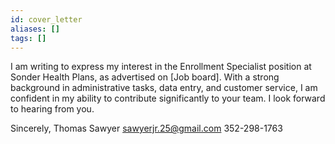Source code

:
 ```yaml
---
id: cover_letter
aliases: []
tags: []
---
```


I am writing to express my interest in the Enrollment Specialist position at
Sonder Health Plans, as advertised on [Job board]. With a strong background in
administrative tasks, data entry, and customer service, I am confident in my
ability to contribute significantly to your team. I look forward to hearing from
you.

Sincerely,
Thomas Sawyer
sawyerjr.25@gmail.com
352-298-1763
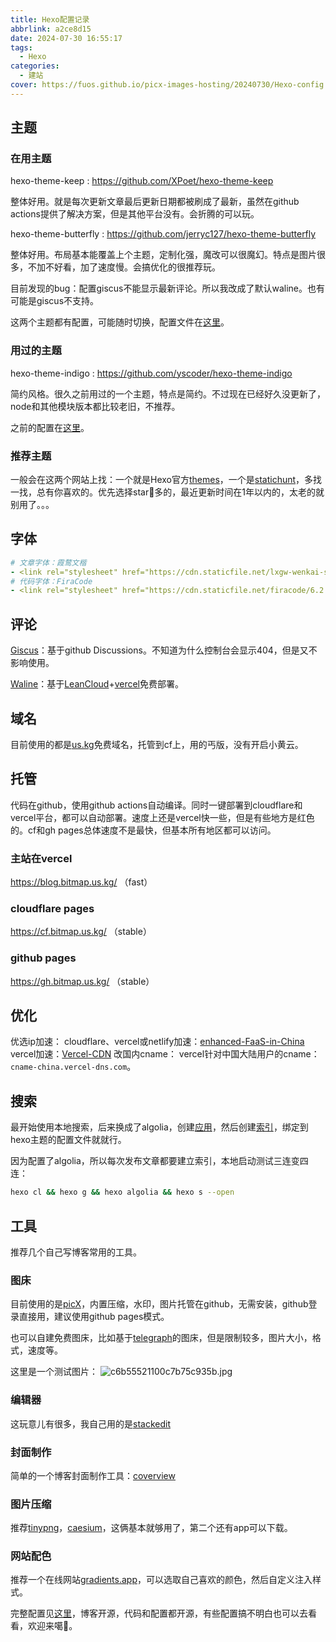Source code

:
```yaml
---
title: Hexo配置记录
abbrlink: a2ce8d15
date: 2024-07-30 16:55:17
tags:
  - Hexo
categories:
  - 建站
cover: https://fuos.github.io/picx-images-hosting/20240730/Hexo-config.4g4edkaikh.webp
---
```


## 主题

### 在用主题

hexo-theme-keep : https://github.com/XPoet/hexo-theme-keep

整体好用。就是每次更新文章最后更新日期都被刷成了最新，虽然在github actions提供了解决方案，但是其他平台没有。会折腾的可以玩。

hexo-theme-butterfly : https://github.com/jerryc127/hexo-theme-butterfly

整体好用。布局基本能覆盖上个主题，定制化强，魔改可以很魔幻。特点是图片很多，不加不好看，加了速度慢。会搞优化的很推荐玩。

目前发现的bug：配置giscus不能显示最新评论。所以我改成了默认waline。也有可能是giscus不支持。

这两个主题都有配置，可能随时切换，配置文件在[这里](https://github.com/fuos/fuos.github.io)。

### 用过的主题

hexo-theme-indigo : https://github.com/yscoder/hexo-theme-indigo

简约风格。很久之前用过的一个主题，特点是简约。不过现在已经好久没更新了，node和其他模块版本都比较老旧，不推荐。

之前的配置在[这里](https://github.com/fuos/my-blog)。

### 推荐主题

一般会在这两个网站上找：一个就是Hexo官方[themes](https://hexo.io/themes/)，一个是[statichunt](https://statichunt.com/hexo-themes)，多找一找，总有你喜欢的。优先选择star🌟多的，最近更新时间在1年以内的，太老的就别用了。。。

## 字体

```yml
# 文章字体：霞鹜文楷
- <link rel="stylesheet" href="https://cdn.staticfile.net/lxgw-wenkai-screen-webfont/1.7.0/style.css">
# 代码字体：FiraCode
- <link rel="stylesheet" href="https://cdn.staticfile.net/firacode/6.2.0/fira_code.css">
```

## 评论

[Giscus](https://giscus.app/zh-CN)：基于github Discussions。不知道为什么控制台会显示404，但是又不影响使用。

[Waline](https://waline.js.org/)：基于[LeanCloud](https://console.leancloud.app/login)+[vercel](https://vercel.com/)免费部署。

## 域名

目前使用的都是[us.kg](https://register.us.kg/panel/main)免费域名，托管到cf上，用的丐版，没有开启小黄云。

## 托管

代码在github，使用github actions自动编译。同时一键部署到cloudflare和vercel平台，都可以自动部署。速度上还是vercel快一些，但是有些地方是红色的。cf和gh pages总体速度不是最快，但基本所有地区都可以访问。

### 主站在vercel
https://blog.bitmap.us.kg/	（fast）

### cloudflare pages
https://cf.bitmap.us.kg/	（stable）

### github pages
https://gh.bitmap.us.kg/	（stable）

## 优化

优选ip加速：
cloudflare、vercel或netlify加速：[enhanced-FaaS-in-China](https://github.com/xingpingcn/enhanced-FaaS-in-China)
vercel加速：[Vercel-CDN](https://github.com/Fgaoxing/Vercel-CDN)
改国内cname：
vercel针对中国大陆用户的cname：`cname-china.vercel-dns.com`。

## 搜索
最开始使用本地搜索，后来换成了algolia，创建[应用](https://dashboard.algolia.com/account/applications)，然后创建[索引](https://dashboard.algolia.com/apps/J1V57O494N/indices)，绑定到hexo主题的配置文件就就行。

因为配置了algolia，所以每次发布文章都要建立索引，本地启动测试三连变四连：
```bash
hexo cl && hexo g && hexo algolia && hexo s --open
```

## 工具

推荐几个自己写博客常用的工具。

### 图床

目前使用的是[picX](https://picx.xpoet.cn/#/upload)，内置压缩，水印，图片托管在github，无需安装，github登录直接用，建议使用github pages模式。

也可以自建免费图床，比如基于[telegraph](https://github.com/x-dr/telegraph-Image)的图床，但是限制较多，图片大小，格式，速度等。

这里是一个测试图片：
![c6b55521100c7b75c935b.jpg](https://img.bitmap.us.kg/file/c6b55521100c7b75c935b.jpg)

### 编辑器
这玩意儿有很多，我自己用的是[stackedit](https://stackedit.io/app#)

### 封面制作
简单的一个博客封面制作工具：[coverview](https://coverview.vercel.app/editor)

### 图片压缩
推荐[tinypng](https://tinypng.com/)，[caesium](https://caesium.app/)，这俩基本就够用了，第二个还有app可以下载。

### 网站配色
推荐一个在线网站[gradients.app](https://gradients.app/zh/mesh)，可以选取自己喜欢的颜色，然后自定义注入样式。

完整配置见[这里](https://github.com/fuos/fuos.github.io)，博客开源，代码和配置都开源，有些配置搞不明白也可以去看看，欢迎来噶🔪。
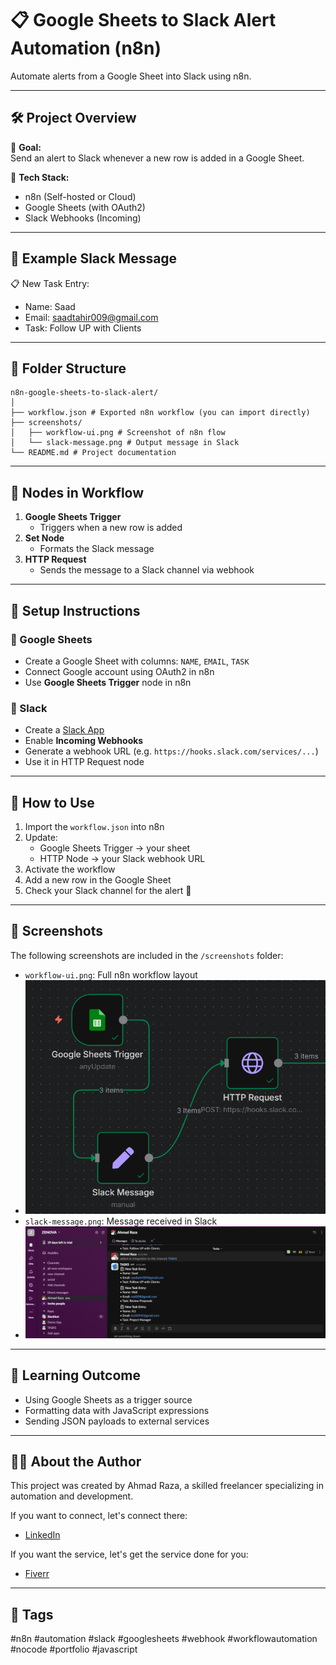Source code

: # 📋 Google Sheets to Slack Alert Automation (n8n)

Automate alerts from a Google Sheet into Slack using n8n.  

---

## 🛠️ Project Overview

📌 **Goal:**  
Send an alert to Slack whenever a new row is added in a Google Sheet.

🧰 **Tech Stack:**
- n8n (Self-hosted or Cloud)
- Google Sheets (with OAuth2)
- Slack Webhooks (Incoming)

---

## 📸 Example Slack Message

📋 New Task Entry:
- Name: Saad
- Email: saadtahir009@gmail.com
- Task: Follow UP with Clients

---

## 📂 Folder Structure

```
n8n-google-sheets-to-slack-alert/
│
├── workflow.json # Exported n8n workflow (you can import directly)
├── screenshots/
│   ├── workflow-ui.png # Screenshot of n8n flow
│   └── slack-message.png # Output message in Slack
└── README.md # Project documentation
```

---

## 🧩 Nodes in Workflow

1. **Google Sheets Trigger**
   - Triggers when a new row is added
2. **Set Node**
   - Formats the Slack message
3. **HTTP Request**
   - Sends the message to a Slack channel via webhook

---

## 🔐 Setup Instructions

### 🔹 Google Sheets
- Create a Google Sheet with columns: `NAME`, `EMAIL`, `TASK`
- Connect Google account using OAuth2 in n8n
- Use **Google Sheets Trigger** node in n8n

### 🔹 Slack
- Create a [Slack App](https://api.slack.com/apps)
- Enable **Incoming Webhooks**
- Generate a webhook URL (e.g. `https://hooks.slack.com/services/...`)
- Use it in HTTP Request node

---

## 🚀 How to Use

1. Import the `workflow.json` into n8n
2. Update:
   - Google Sheets Trigger → your sheet
   - HTTP Node → your Slack webhook URL
3. Activate the workflow
4. Add a new row in the Google Sheet
5. Check your Slack channel for the alert 🎉

---

## 📸 Screenshots

The following screenshots are included in the `/screenshots` folder:

- `workflow-ui.png`: Full n8n workflow layout
- ![Workflow Screenshot](./screenshots/workflow-ui.png)
- `slack-message.png`: Message received in Slack
- ![Message received in Slack](./screenshots/slack-message.png)  

---

## 🧠 Learning Outcome

- Using Google Sheets as a trigger source
- Formatting data with JavaScript expressions
- Sending JSON payloads to external services

---

## 👨‍💻 About the Author

This project was created by Ahmad Raza, a skilled freelancer specializing in automation and development. 

If you want to connect, let's connect there:  
- [LinkedIn](https://www.linkedin.com/in/ahmad-raza-403bbd0278)

If you want the service, let's get the service done for you:  
- [Fiverr](https://www.fiverr.com/sellers/nitrola/)


---

## 🔖 Tags

#n8n #automation #slack #googlesheets #webhook #workflowautomation #nocode #portfolio #javascript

* * *

- [Exercise requirements] Bring together each line above where the string "整体好用" turns up.

- [Solution]
整体好用。就是每次更新文章最后更新日期都被刷成了最新，虽然在github actions提供了解决方案，但是其他平台没有。会折腾的可以玩。
整体好用。布局基本能覆盖上个主题，定制化强，魔改可以很魔幻。特点是图片很多，不加不好看，加了速度慢。会搞优化的很推荐玩。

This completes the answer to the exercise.